Source data
_ _ _ _ _

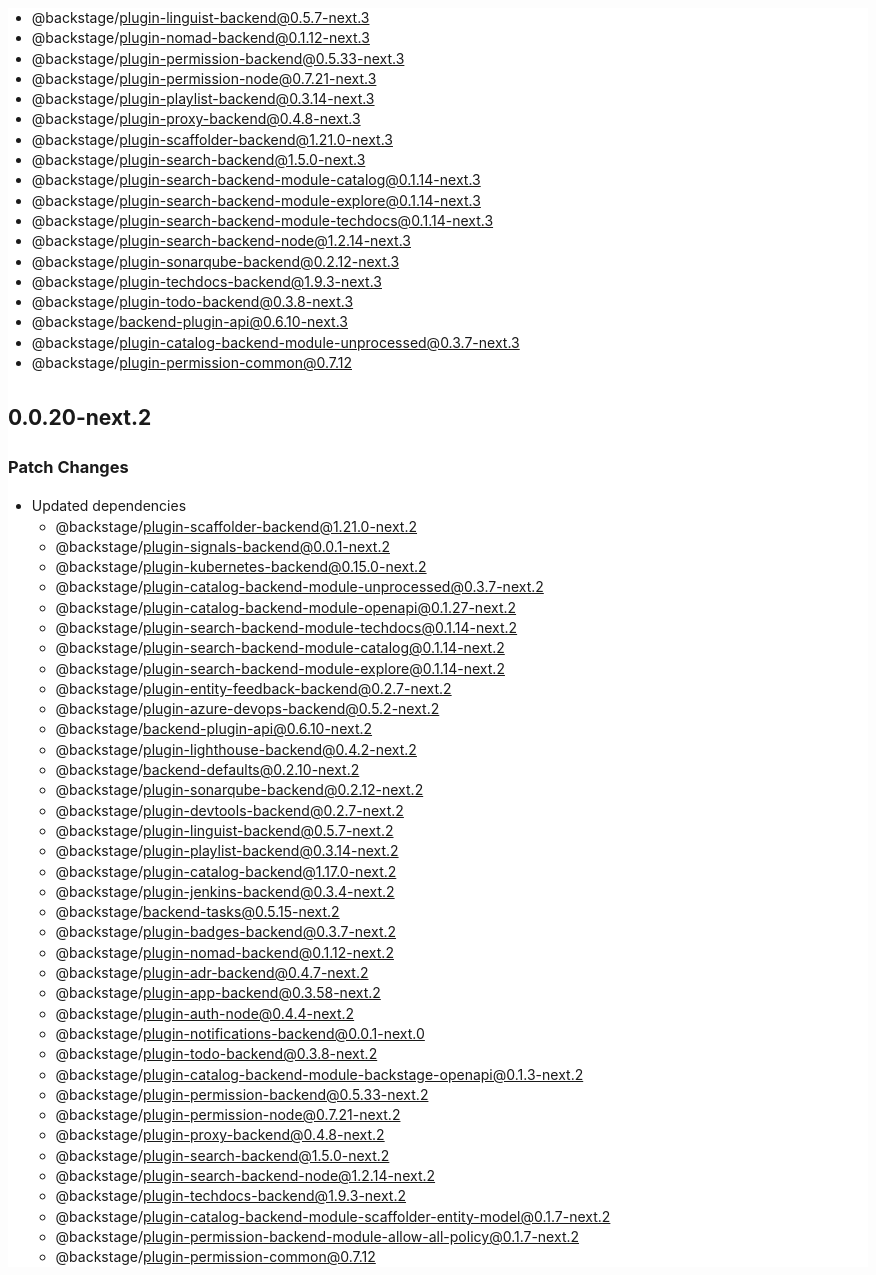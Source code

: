   - @backstage/plugin-linguist-backend@0.5.7-next.3
  - @backstage/plugin-nomad-backend@0.1.12-next.3
  - @backstage/plugin-permission-backend@0.5.33-next.3
  - @backstage/plugin-permission-node@0.7.21-next.3
  - @backstage/plugin-playlist-backend@0.3.14-next.3
  - @backstage/plugin-proxy-backend@0.4.8-next.3
  - @backstage/plugin-scaffolder-backend@1.21.0-next.3
  - @backstage/plugin-search-backend@1.5.0-next.3
  - @backstage/plugin-search-backend-module-catalog@0.1.14-next.3
  - @backstage/plugin-search-backend-module-explore@0.1.14-next.3
  - @backstage/plugin-search-backend-module-techdocs@0.1.14-next.3
  - @backstage/plugin-search-backend-node@1.2.14-next.3
  - @backstage/plugin-sonarqube-backend@0.2.12-next.3
  - @backstage/plugin-techdocs-backend@1.9.3-next.3
  - @backstage/plugin-todo-backend@0.3.8-next.3
  - @backstage/backend-plugin-api@0.6.10-next.3
  - @backstage/plugin-catalog-backend-module-unprocessed@0.3.7-next.3
  - @backstage/plugin-permission-common@0.7.12

## 0.0.20-next.2

### Patch Changes

- Updated dependencies
  - @backstage/plugin-scaffolder-backend@1.21.0-next.2
  - @backstage/plugin-signals-backend@0.0.1-next.2
  - @backstage/plugin-kubernetes-backend@0.15.0-next.2
  - @backstage/plugin-catalog-backend-module-unprocessed@0.3.7-next.2
  - @backstage/plugin-catalog-backend-module-openapi@0.1.27-next.2
  - @backstage/plugin-search-backend-module-techdocs@0.1.14-next.2
  - @backstage/plugin-search-backend-module-catalog@0.1.14-next.2
  - @backstage/plugin-search-backend-module-explore@0.1.14-next.2
  - @backstage/plugin-entity-feedback-backend@0.2.7-next.2
  - @backstage/plugin-azure-devops-backend@0.5.2-next.2
  - @backstage/backend-plugin-api@0.6.10-next.2
  - @backstage/plugin-lighthouse-backend@0.4.2-next.2
  - @backstage/backend-defaults@0.2.10-next.2
  - @backstage/plugin-sonarqube-backend@0.2.12-next.2
  - @backstage/plugin-devtools-backend@0.2.7-next.2
  - @backstage/plugin-linguist-backend@0.5.7-next.2
  - @backstage/plugin-playlist-backend@0.3.14-next.2
  - @backstage/plugin-catalog-backend@1.17.0-next.2
  - @backstage/plugin-jenkins-backend@0.3.4-next.2
  - @backstage/backend-tasks@0.5.15-next.2
  - @backstage/plugin-badges-backend@0.3.7-next.2
  - @backstage/plugin-nomad-backend@0.1.12-next.2
  - @backstage/plugin-adr-backend@0.4.7-next.2
  - @backstage/plugin-app-backend@0.3.58-next.2
  - @backstage/plugin-auth-node@0.4.4-next.2
  - @backstage/plugin-notifications-backend@0.0.1-next.0
  - @backstage/plugin-todo-backend@0.3.8-next.2
  - @backstage/plugin-catalog-backend-module-backstage-openapi@0.1.3-next.2
  - @backstage/plugin-permission-backend@0.5.33-next.2
  - @backstage/plugin-permission-node@0.7.21-next.2
  - @backstage/plugin-proxy-backend@0.4.8-next.2
  - @backstage/plugin-search-backend@1.5.0-next.2
  - @backstage/plugin-search-backend-node@1.2.14-next.2
  - @backstage/plugin-techdocs-backend@1.9.3-next.2
  - @backstage/plugin-catalog-backend-module-scaffolder-entity-model@0.1.7-next.2
  - @backstage/plugin-permission-backend-module-allow-all-policy@0.1.7-next.2
  - @backstage/plugin-permission-common@0.7.12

_ _ _ _ _

*PROBLEM DESCRIPTION*: Every line from the line containing "- @backstage/plugin-catalog-backend@1.17.0-next.2" through the line containing "- @backstage/plugin-search-backend@1.5.0-next.2" in the records above must be retyped exactly. Leave out the rest.

*RESULT FOR THIS EXERCISE*:
  - @backstage/plugin-catalog-backend@1.17.0-next.2
  - @backstage/plugin-jenkins-backend@0.3.4-next.2
  - @backstage/backend-tasks@0.5.15-next.2
  - @backstage/plugin-badges-backend@0.3.7-next.2
  - @backstage/plugin-nomad-backend@0.1.12-next.2
  - @backstage/plugin-adr-backend@0.4.7-next.2
  - @backstage/plugin-app-backend@0.3.58-next.2
  - @backstage/plugin-auth-node@0.4.4-next.2
  - @backstage/plugin-notifications-backend@0.0.1-next.0
  - @backstage/plugin-todo-backend@0.3.8-next.2
  - @backstage/plugin-catalog-backend-module-backstage-openapi@0.1.3-next.2
  - @backstage/plugin-permission-backend@0.5.33-next.2
  - @backstage/plugin-permission-node@0.7.21-next.2
  - @backstage/plugin-proxy-backend@0.4.8-next.2
  - @backstage/plugin-search-backend@1.5.0-next.2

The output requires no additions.